Lihat kembali partai sekarang, ketika mungkin saja dia hanya mendapat sura 20 persen saja, namun karena beruntung orang dari partainya lah yang menjadi pemimpin negara atau pemimpin pemrintah bagian lainnnya, merasa bahwa partainya lah partai penguasa. Mereka lupa kalau ada 80 persen suara partai lainnya. Sangat disayangkan hal ini terjadi. Belum tentu partai ini kuat suaranya namun orang di partainyalah yang menjadi presiden. Ini hanya kebruntungan semata terlihat. Seorang negarawan menurut Anies Baswedan kala itu adalah ketika dia turun dari jabatan presiden, dia tidak menganggu proses pemilihan presiden selanjutnya dan hanya memberi nasihat saja kepada penerusnya.

Habibie berharap bahwa orang sudah pernah berkuasa seharusnya memberikan kekuasaannya kepada orang yang lebih muda untuk meneruskan perjuangan. Dalam pikiran saya, kalau saya memilih Prabowo, Aburizal Bakrie, Wiranto, dll yang merupakan jagoan tua akan tetap melakukan hal yang pernah dilakukan pemerintah sbelumnya karena mereka terpengaruh era 45, era lama yang perlu pembaharuan. Slogan dapat dibohongi umur tidak dibohongi.

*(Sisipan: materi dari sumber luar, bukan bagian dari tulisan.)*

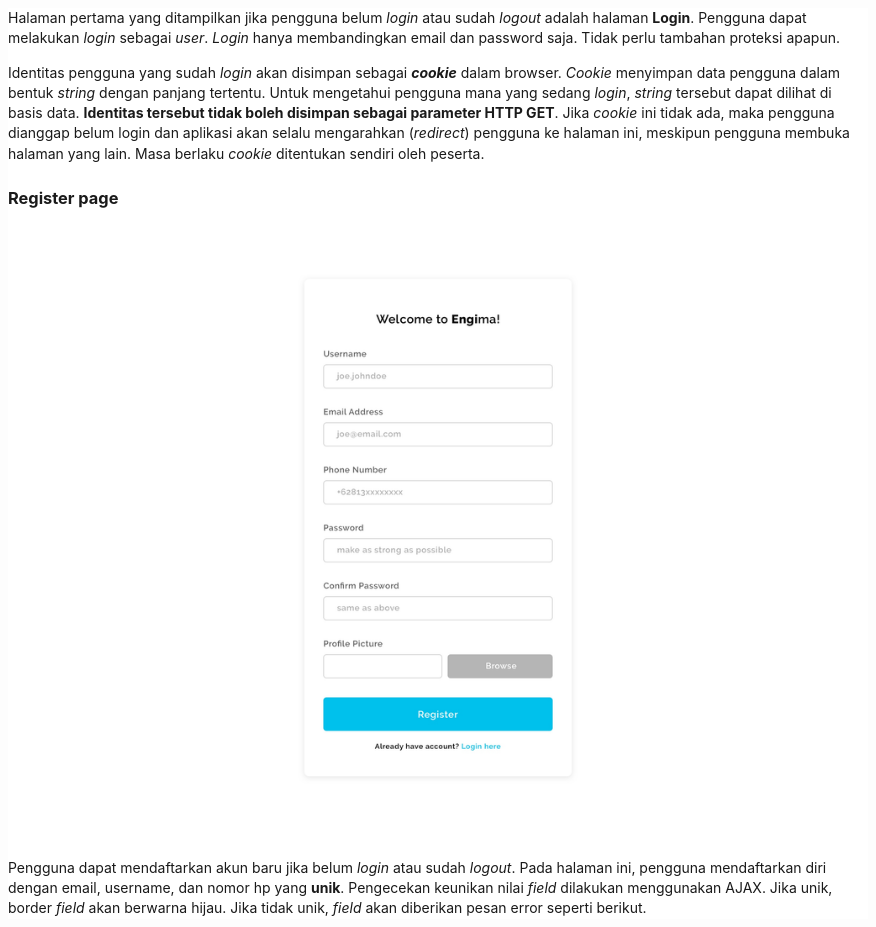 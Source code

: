 
Halaman pertama yang ditampilkan jika pengguna belum *login* atau sudah *logout* adalah halaman **Login**. Pengguna dapat melakukan *login* sebagai *user*. *Login* hanya membandingkan email dan password saja. Tidak perlu tambahan proteksi apapun.

Identitas pengguna yang sudah *login* akan disimpan sebagai ***cookie*** dalam browser. *Cookie* menyimpan data pengguna dalam bentuk *string* dengan panjang tertentu. Untuk mengetahui pengguna mana yang sedang *login*, *string* tersebut dapat dilihat di basis data. **Identitas tersebut tidak boleh disimpan sebagai parameter HTTP GET**. Jika *cookie* ini tidak ada, maka pengguna dianggap belum login dan aplikasi akan selalu mengarahkan (*redirect*) pengguna ke halaman ini, meskipun pengguna membuka halaman yang lain. Masa berlaku *cookie* ditentukan sendiri oleh peserta.

### Register page

![](mockup/Register.jpg)

Pengguna dapat mendaftarkan akun baru jika belum *login* atau sudah *logout*. Pada halaman ini, pengguna mendaftarkan diri dengan email, username, dan nomor hp yang **unik**. Pengecekan keunikan nilai *field* dilakukan menggunakan AJAX. Jika unik, border *field* akan berwarna hijau. Jika tidak unik, *field* akan diberikan pesan error seperti berikut.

Sebut saja Wiranto, kenapa beliau sangat terkenal saat ini padahal dahulu dia sangat tidak diandalkan menjadi presiden. Tentu alasannya karena pasangannya, yaitu pemilik MNC group yang kaya raya. Hary Tanoe selalu berpindah partai sebelumnya sebelum masuk ke partai Hanura. Hal ini patut dicurigai karena dia hanya mau masuk ke partai dan membantu partai tersebut jika dia dicalonkan menjadi presiden atau wakil presiden atau dijanjikan jabatan penting lainnya di pemerintahan. Saya tidak mampu berprasangka baik. Mungkin dia bermaksud juga untuk memajukan rakyat dengan memberikan lapangan pekerjaan melalui stasiun tv nya. Namun, mungkin juga dia ingin membuat kebijakan yang mungkin membantu dalam mengembangkan bisnisnya. Saya tidak tahu sesungguhnya. Namun, jika dia ingin membantu secara riil mengapa harus menunggu jadi wakil presiden. Dia menjadi CEO saja sudah mampu membantu orang lain. Ingat, dia pun akan terkendala ketika suara di parlemen tidak banyak menyetujuinya. Namun, lobi bisa saja dilakukan nanti ketika menjadi presiden atau wakil presiden. Yang penting jadi dulu.

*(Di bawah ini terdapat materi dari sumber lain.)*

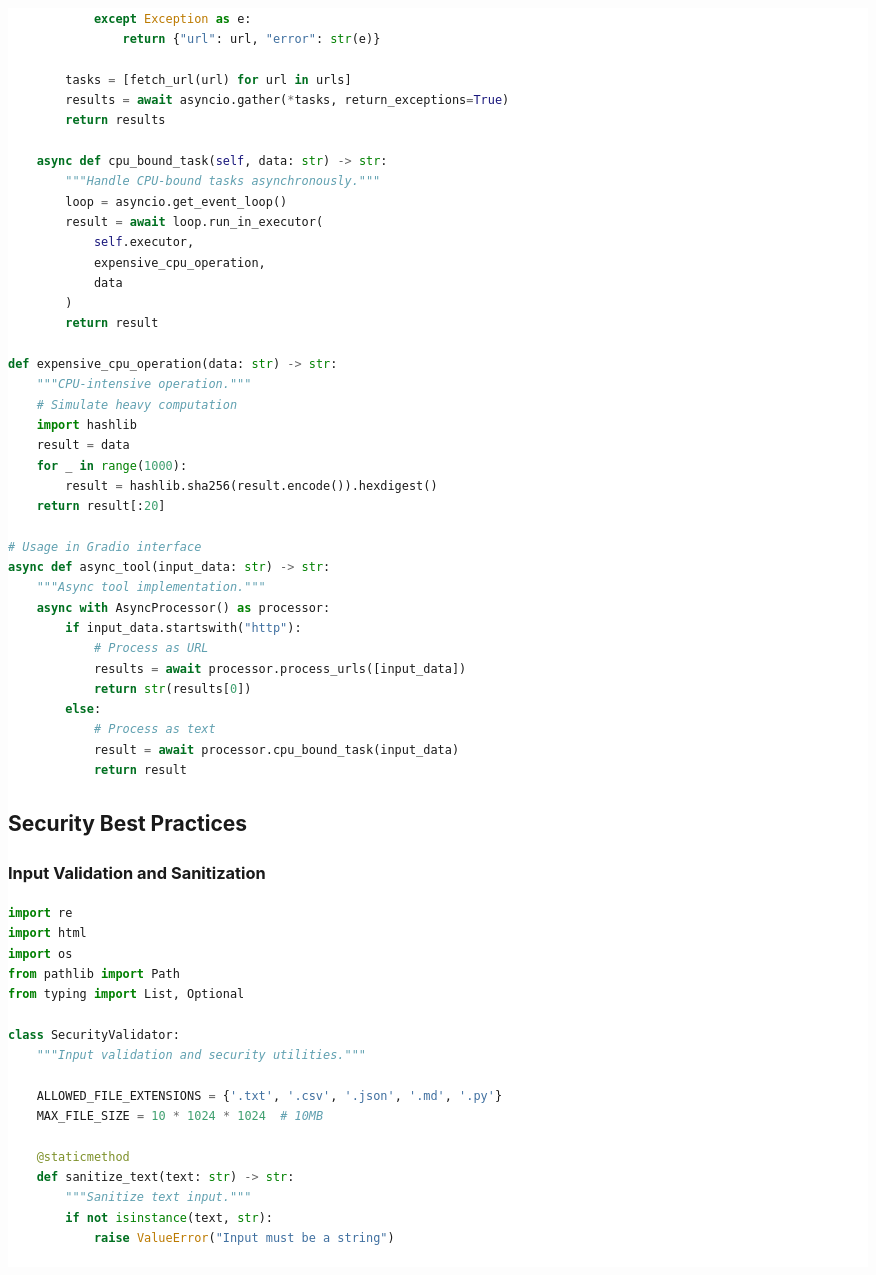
 ```python
            except Exception as e:
                return {"url": url, "error": str(e)}
        
        tasks = [fetch_url(url) for url in urls]
        results = await asyncio.gather(*tasks, return_exceptions=True)
        return results
    
    async def cpu_bound_task(self, data: str) -> str:
        """Handle CPU-bound tasks asynchronously."""
        loop = asyncio.get_event_loop()
        result = await loop.run_in_executor(
            self.executor,
            expensive_cpu_operation,
            data
        )
        return result

def expensive_cpu_operation(data: str) -> str:
    """CPU-intensive operation."""
    # Simulate heavy computation
    import hashlib
    result = data
    for _ in range(1000):
        result = hashlib.sha256(result.encode()).hexdigest()
    return result[:20]

# Usage in Gradio interface
async def async_tool(input_data: str) -> str:
    """Async tool implementation."""
    async with AsyncProcessor() as processor:
        if input_data.startswith("http"):
            # Process as URL
            results = await processor.process_urls([input_data])
            return str(results[0])
        else:
            # Process as text
            result = await processor.cpu_bound_task(input_data)
            return result
```

## Security Best Practices

### Input Validation and Sanitization

```python
import re
import html
import os
from pathlib import Path
from typing import List, Optional

class SecurityValidator:
    """Input validation and security utilities."""
    
    ALLOWED_FILE_EXTENSIONS = {'.txt', '.csv', '.json', '.md', '.py'}
    MAX_FILE_SIZE = 10 * 1024 * 1024  # 10MB
    
    @staticmethod
    def sanitize_text(text: str) -> str:
        """Sanitize text input."""
        if not isinstance(text, str):
            raise ValueError("Input must be a string")
        
```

Presiden memang bisa saja dicalonkan dari independen karena diharapkan dia terlepas dari pengaruh dan kepentingan partai yang biasanya meminta balas budi ketika dia menjadi pemimpin negara. Namun, saya tetap berharap bahwa partai politik sebagai wadah rakyat untuk belajar politik. Oleh karena itu, presiden kalau bisa dari partai politik. Dan ketika dia akhrinya menjadi presiden, partai tidak perlu menarik lengan baju presidennya untuk minta upah karena presiden sudah lepas dari partai. Partai pun sadar bahwa presiden dulu maupun sekarang bekerja untuk rakyat BUKAN untuk partai. Partai bukan sekedar tunggangan, dia adalah wadah belajar mencetak bibit unggul pemuda penerus pemimpin bangsa dan tetap partai akan bejalan menjadi alat kader yang baik bukan untuk memuluskan kepentingannya tetapi untuk kepentingan bersama. 

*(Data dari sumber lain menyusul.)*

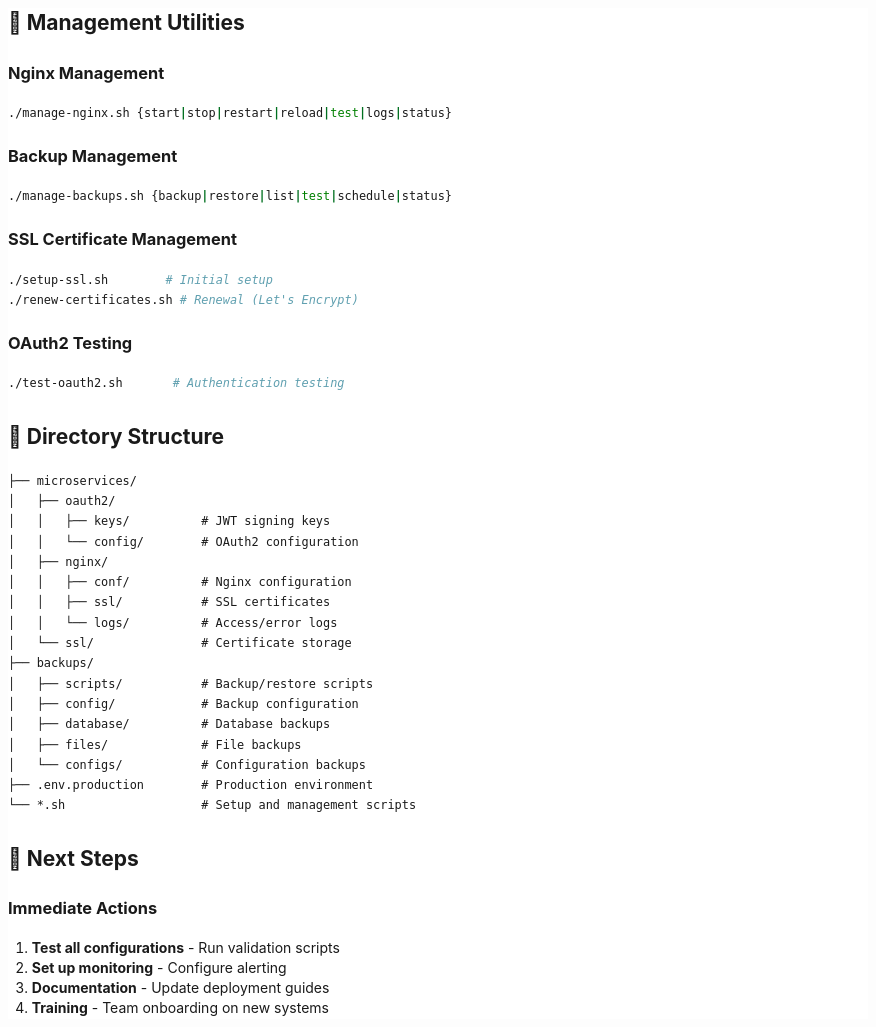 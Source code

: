 ## 🔧 Management Utilities

### Nginx Management
```bash
./manage-nginx.sh {start|stop|restart|reload|test|logs|status}
```

### Backup Management
```bash
./manage-backups.sh {backup|restore|list|test|schedule|status}
```

### SSL Certificate Management
```bash
./setup-ssl.sh        # Initial setup
./renew-certificates.sh # Renewal (Let's Encrypt)
```

### OAuth2 Testing
```bash
./test-oauth2.sh       # Authentication testing
```

## 📁 Directory Structure

```
├── microservices/
│   ├── oauth2/
│   │   ├── keys/          # JWT signing keys
│   │   └── config/        # OAuth2 configuration
│   ├── nginx/
│   │   ├── conf/          # Nginx configuration
│   │   ├── ssl/           # SSL certificates
│   │   └── logs/          # Access/error logs
│   └── ssl/               # Certificate storage
├── backups/
│   ├── scripts/           # Backup/restore scripts
│   ├── config/            # Backup configuration
│   ├── database/          # Database backups
│   ├── files/             # File backups
│   └── configs/           # Configuration backups
├── .env.production        # Production environment
└── *.sh                   # Setup and management scripts
```

## 🎯 Next Steps

### Immediate Actions
1. **Test all configurations** - Run validation scripts
2. **Set up monitoring** - Configure alerting
3. **Documentation** - Update deployment guides
4. **Training** - Team onboarding on new systems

Berpolitik? Tentunya tidak semua orang berpolitik praktis. Jika semua berpolitik yang bekerja siapa? Benar-benar pernyataan menarik dari Habibie. Saya rasanya sadar bahwa saya tidak mampu terjun ke politik tetapi saya mampu bekerja. Itu saja sudah menjadi bentuk bakti saya kepada negara tanpa masuk parti politik. Saya cukup menulis memberikan info, politik melalui media tentunya. 

Semoga tulisan saya menjadi bahan perenungan teman-teman terkait pemilihan presiden. Ingat. Bekerjalah untuk kepentingan bangsa! Bukan untuk Partai!